A man holding a bucket surrounded on either side by geese in a field

He wants to set up his own brand of down jackets called "Only Down", and he's asked that we help with the website. Here are the steps we'll take to do that:

  1. Setup Shopify store with necessary options
  2. Pull data from Shopify into Gatsby
  3. Use Shopify data in Gatsby to create pages
  4. Use shopify-buy plugin to manage checkout
  5. Buy something!

Setting up a Shopify store

When setting up a Shopify store, the first decision to make is the type of account we'll signup for: store trial or Shopify partner. Each option has its benefits:

  • Store Trial: the store trial/plan is great for those who know exactly what they want to build and are ready to sell products almost immediately. The trial is 14 days long and allows you to do everything you need to do within Shopify for this process. The only downside is that the checkout experience is disabled until you choose a plan.
  • Shopify Partner: a Shopify partner account allows you to build on top of Shopify without focusing so much on what products you're selling. It allows you to have the full store experience (including the checkout experience), lets you build stores and apps, and just generally experiment with Shopify. Oh, and it's free! 🎉

After looking at each, we sign up for a Partner account, make a new demo store, and we're ready to go! When setting up our store, we'll need to do two distinct steps to get a full-functioning "test" store: set up a test payment gateway and create a new private app.

Bogus Gateway

Shopify has a "bogus gateway" that lets you accept fake credit cards in order to test the customer experience end to end. To set this up, you'll need to take the following steps:

  • Go to your store's settings
  • Choose "Payment Providers" and third party payment providers
  • Search for "Bogus Gateway", and then activate it

A screenshot of Shopify's Bogus Gateway setup screen

Once you've activated the bogus gateway, you'll be able to send fake transactions while testing.

New Private App

After activating the bogus gateway, the next thing to do is to create a new private app. To do this, you'll take the following steps:

  • Go to the "Apps" tab, and then click the "Manage Private Apps" link
  • Create a new private app, and fill in the appropriate information
  • At the bottom of the private app creation page, make sure to check the Storefront API section. This is the API that gatsby-source-shopify uses to pull product information into Gatsby.
  • Under the Storefront API section, be sure to check the boxes next to Read product tags and Read customer tags. If you don't, Gatsby will throw an error that might seem confusing or hard to understand. Might as well catch it now!

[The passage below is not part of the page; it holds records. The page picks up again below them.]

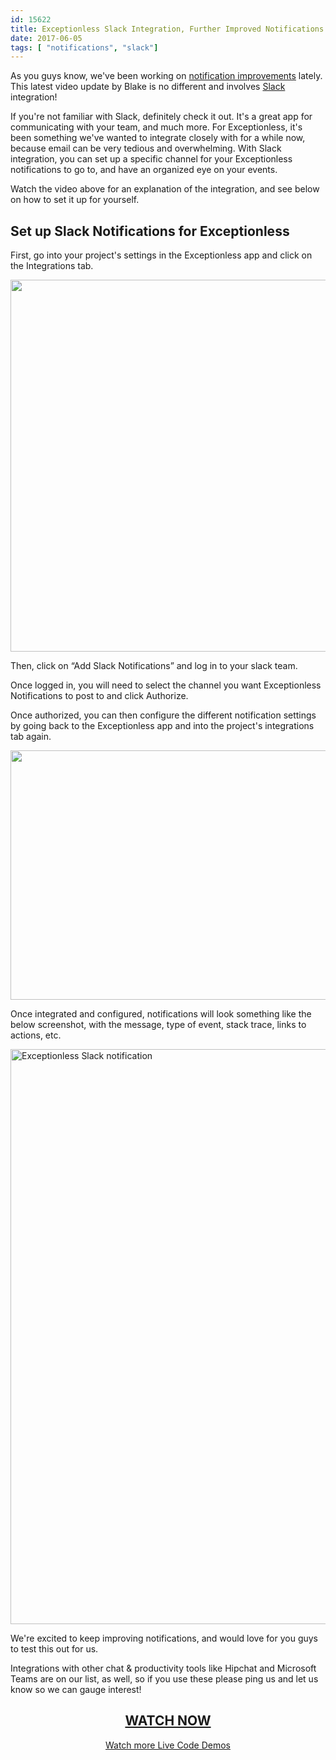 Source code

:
 ```yaml
---
id: 15622
title: Exceptionless Slack Integration, Further Improved Notifications
date: 2017-06-05
tags: [ "notifications", "slack"]
---
```


As you guys know, we've been working on [notification improvements](/email-notification-improvements-walkthrough-and-details/) lately. This latest video update by Blake is no different and involves [Slack](https://slack.com/) integration!<!--more-->

If you're not familiar with Slack, definitely check it out. It's a great app for communicating with your team, and much more. For Exceptionless, it's been something we've wanted to integrate closely with for a while now, because email can be very tedious and overwhelming. With Slack integration, you can set up a specific channel for your Exceptionless notifications to go to, and have an organized eye on your events.

Watch the video above for an explanation of the integration, and see below on how to set it up for yourself.

## Set up Slack Notifications for Exceptionless

First, go into your project's settings in the Exceptionless app and click on the Integrations tab.

[<img loading="lazy" class="aligncenter wp-image-15626 size-full" src="/assets/exceptionless-slack-setup.png" alt="" width="811" height="595" data-id="15626" srcset="/assets/exceptionless-slack-setup.png 811w, /assets/exceptionless-slack-setup-300x220.png 300w, /assets/exceptionless-slack-setup-768x563.png 768w" sizes="(max-width: 811px) 100vw, 811px" />](/assets/exceptionless-slack-setup.png)

Then, click on &#8220;Add Slack Notifications&#8221; and log in to your slack team.

Once logged in, you will need to select the channel you want Exceptionless Notifications to post to and click Authorize.

Once authorized, you can then configure the different notification settings by going back to the Exceptionless app and into the project's integrations tab again.

[<img loading="lazy" class="aligncenter size-full wp-image-15628" src="/assets/exceptionless-slack-settings.png" alt="" width="620" height="399" data-id="15628" srcset="/assets/exceptionless-slack-settings.png 620w, /assets/exceptionless-slack-settings-300x193.png 300w" sizes="(max-width: 620px) 100vw, 620px" />](/assets/exceptionless-slack-settings.png)

Once integrated and configured, notifications will look something like the below screenshot, with the message, type of event, stack trace, links to actions, etc.

[<img loading="lazy" class="aligncenter size-full wp-image-15629" src="/assets/exceptionless-slack-example.jpg" alt="Exceptionless Slack notification" width="533" height="920" data-id="15629" srcset="/assets/exceptionless-slack-example.jpg 533w, /assets/exceptionless-slack-example-174x300.jpg 174w" sizes="(max-width: 533px) 100vw, 533px" />](/assets/exceptionless-slack-example.jpg)

We're excited to keep improving notifications, and would love for you guys to test this out for us.

Integrations with other chat & productivity tools like Hipchat and Microsoft Teams are on our list, as well, so if you use these please ping us and let us know so we can gauge interest!

<h2 style="text-align: center;">
  <a href="https://youtu.be/U9GbYqWK1ik">WATCH NOW</a>
</h2>

<p style="text-align: center;">
  <a href="/category/weekly-updates/">Watch more Live Code Demos</a>
</p>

A screenshot of creating a new Shopify app, enabling Storefront API permissions, including enabling 'Read Product Tags' and 'Read Customer Tags'

Once you've filled out the form, save it and take note of the Storefront API token it gives you:

A screenshot of the Storefront API credentials returned after creating a new private app on Shopify

This API token will be the token you use to get data into Gatsby later on, so hold on to it!

At this point, you'll need to set up product in your store to test with (otherwise you'll be testing with an empty store). I would recommend creating some dummy products (if you have no real ones), and adding some additional options to those products (so if you add a shirt, add it in multiple colors). Now that we're talking products, it's useful to go over some Shopify terms to make it easier going foward.

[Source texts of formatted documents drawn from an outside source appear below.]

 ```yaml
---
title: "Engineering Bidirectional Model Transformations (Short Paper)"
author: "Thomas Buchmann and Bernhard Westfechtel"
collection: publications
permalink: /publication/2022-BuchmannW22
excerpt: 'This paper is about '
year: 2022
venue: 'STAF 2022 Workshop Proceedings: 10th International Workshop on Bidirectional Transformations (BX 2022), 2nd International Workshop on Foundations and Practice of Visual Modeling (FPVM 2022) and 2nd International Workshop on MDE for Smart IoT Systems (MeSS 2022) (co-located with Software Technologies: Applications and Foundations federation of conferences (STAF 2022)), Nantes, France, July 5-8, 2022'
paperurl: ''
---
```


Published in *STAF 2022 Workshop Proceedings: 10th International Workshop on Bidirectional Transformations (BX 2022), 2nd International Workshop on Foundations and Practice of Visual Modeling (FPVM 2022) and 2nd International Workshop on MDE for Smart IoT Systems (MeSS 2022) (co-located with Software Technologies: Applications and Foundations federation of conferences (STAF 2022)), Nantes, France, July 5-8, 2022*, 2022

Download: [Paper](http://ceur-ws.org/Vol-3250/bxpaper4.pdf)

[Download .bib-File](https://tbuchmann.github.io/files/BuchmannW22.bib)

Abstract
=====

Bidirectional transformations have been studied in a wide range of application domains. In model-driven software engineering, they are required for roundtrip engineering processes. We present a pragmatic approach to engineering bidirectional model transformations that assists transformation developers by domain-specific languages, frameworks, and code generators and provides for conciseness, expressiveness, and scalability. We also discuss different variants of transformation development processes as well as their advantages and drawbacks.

Products, Options, Variants

While you are setting up your products, it's helpful to have a mental model of how Shopify's product model is set up. The three words to remember are products, options, and variants.

  • Products are the most generic level (e.g. a jacket)
  • Options are different features that the product might have (e.g. size, color)
  • Variants are a particular combination of options within a product (e.g. medium green jacket)

To make sure we understand exactly what this means, take the iPhone for example. We'll simplify the latest iPhone (iPhone 11 Pro) into two options:

  • Size (Normal or Max)
  • Color (Silver or Gold)

A matrix of iPhones with Size and Colors as the two axes. This demonstrates a two-dimensional way to visualize product options within Shopify.

If you were to model our simplified iPhone 11 Pro within Shopify it would look like this:

  • Product: iPhone 11 Pro
  • Options:

    • Size: Normal, Max
    • Color: Silver, Gold
  • Variants:

    • Normal Sized Silver iPhone 11 Pro
    • Normal Sized Gold iPhone 11 Pro
    • Max Sized Silver iPhone 11 Pro
    • Max Sized Gold iPhone 11 Pro

This model is important to understand because when interacting with products on an online store, you are interacting with variants. When you add an item to a cart, you are adding a particular variant of that product to the cart, not the product itself. Inventory is associated with a variant, not a product.

Now that we understand the distinction between products and variants, it's time to create some products in Shopify! Here's one example of a product (Men's Down Jacket) that I created within Shopify:

A screenshot of the Shopify product detail page showing a Men's Down Jacket with its description and photos

Getting Data out of Shopify and into Gatsby

Now that we have products in our store and an understanding of the product model, we can move on to working with those products within Gatsby. To get data into Gatsby, you use the gatsby-source-shopify plugin. The plugin has two required options:

  • shopName: This is the part of your store's url before myshopify.com. So if your Shopify store was named i-love-jackets.myshopify.com, the value for shopName would be i-love-jackets.
  • accessToken: This is the Storefront API token that we saved from earlier.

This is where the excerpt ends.